All joking and dietary advice aside, if you want to make a low carb beer for whatever reason (and no reason why you shouldn't if that's how you're inclined) then it will be a matter of balancing sugars that dry it out (like dex or white sugar) with malts that give it body and flavour. If you're using less malt then hops might help prevent it being too bland. Maltodextrin can be used to up the body while contributing little to alcohol, although it won't give any flavour. Another thing you could try is using a wine yeast - it will ferment out everything which will give you a drier, thinner brew (and higher alc/lower flavour but you could make it lower gravity to start so it balances).

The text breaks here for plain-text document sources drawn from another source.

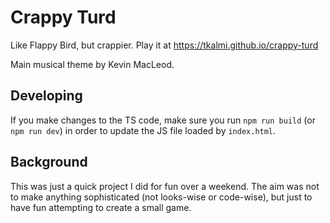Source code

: # Crappy Turd

Like Flappy Bird, but crappier. Play it at
<a href="https://tkalmi.github.io/crappy-turd">https://tkalmi.github.io/crappy-turd</a>

Main musical theme by Kevin MacLeod.

## Developing

If you make changes to the TS code, make sure you run `npm run build` (or
`npm run dev`) in order to update the JS file loaded by `index.html`.

## Background

This was just a quick project I did for fun over a weekend. The aim was not to
make anything sophisticated (not looks-wise or code-wise), but just to have fun
attempting to create a small game.
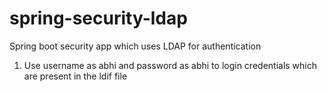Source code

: # spring-security-ldap
Spring boot security app which uses LDAP for authentication

1.  Use username as abhi and password as abhi to login credentials which are present in the ldif file
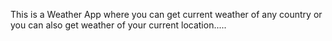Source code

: This is a Weather App where you can get current weather of any country or you can also get weather of your current location.....
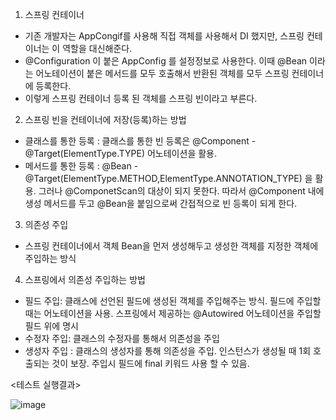 1) 스프링 컨테이너
- 기존 개발자는 AppCongif를 사용해 직접 객체를 사용해서 DI 했지만, 스프링 컨테이너는 이 역할을 대신해준다.
- @Configuration 이 붙은 AppConfig 를 설정정보로 사용한다.
  이때 @Bean 이라는 어노테이션이 붙은 메서드를 모두 호출해서 반환된 객체를 모두 스프링 컨테이너에 등록한다.
- 이렇게 스프링 컨테이너 등록 된 객체를 스프링 빈이라고 부른다.

2) 스프링 빈을 컨테이너에 저장(등록)하는 방법
- 클래스를 통한 등록 : 클래스를 통한 빈 등록은 @Component - @Target(ElementType.TYPE) 어노테이션을 활용.
- 메서드를 통한 등록 :  @Bean - @Target(ElementType.METHOD,ElementType.ANNOTATION_TYPE) 을 활용.
  그러나 @ComponetScan의 대상이 되지 못한다. 따라서 @Component 내에 생성 메서드를 두고 @Bean을 붙임으로써 간접적으로 빈 등록이 되게 한다.

3) 의존성 주입
- 스프링 컨테이너에서 객체 Bean을 먼저 생성해두고 생성한 객체를 지정한 객체에 주입하는 방식
  
4) 스프링에서 의존성 주입하는 방법
- 필드 주입: 클래스에 선언된 필드에 생성된 객체를 주입해주는 방식. 필드에 주입할때는 어노테이션을 사용. 스프링에서 제공하는 @Autowired 어노테이션을 주입할 필드 위에 명시
- 수정자 주입: 클래스의 수정자를 통해서 의존성을 주입
- 생성자 주입 : 클래스의 생성자를 통해 의존성을 주입. 인스턴스가 생성될 때 1회 호출되는 것이 보장. 주입시 필드에 final 키워드 사용 할 수 있음.

<테스트 실행결과>





![image](https://github.com/user-attachments/assets/f35637b4-dba1-4557-9262-00be02fd9c1f)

I'm not particularly recommending these things - they are just possibilities and ideas to consider. I find most low carb beers to be very bland personally but you want advice on how to make something, not whether I would enjoy drinking it, so good luck. Experiment with balancing everything at your disposal until you find the balance you like.


----------



## bum (16/6/09)

He does say it is to lose weight, though, not because he likes dry/low carb. Low carb beer will do nothing to contribute to weight-loss, even for an active person. Adamt is all over the right answer. No beer or tasty low alc beer.


----------



## cdbrown (16/6/09)

Despite the name being low carb it still has roughly the same amount of calories. Also low carb probably equates to not eating the last two samboy bbq chips in the packet. You are better of health wise to go for a lower alc beer than lower carb as overall the calorie content will also be reduced.


----------



## Ronin (16/6/09)

bum said:


> He does say it is to lose weight, though, not because he likes dry/low carb. Low carb beer will do nothing to contribute to weight-loss, even for an active person. Adamt is all over the right answer. No beer or tasty low alc beer.



I was wondering that the other day when I saw a add for pure blonde - "75% less carbs than other beers". So I got onto their website, and it's 33cal/100mL. According to beersmith a standard 4.2% beer is 42cal/100mL. That's only ~25% less calories. 50 calories less per pint. It's all marketing. The energy in beer is tied up in alcohol not carbohydrates. Drink less, drink better IMO.

One of my aims in the next few beers is to make a low alcohol (so low calorie) southern english brown ale. Something I can have a few pints of without having to run an extra 10 km. Have a look at making a good low alcohol beer. INHO it's more appropriate to losing weight (or not gaining weight as quick, as the case may be) than low carb beers.

Not saying don't brew it, I'm all for people making whatever they want. It's why we brew our own and don't just buy what's available (one of the reasons).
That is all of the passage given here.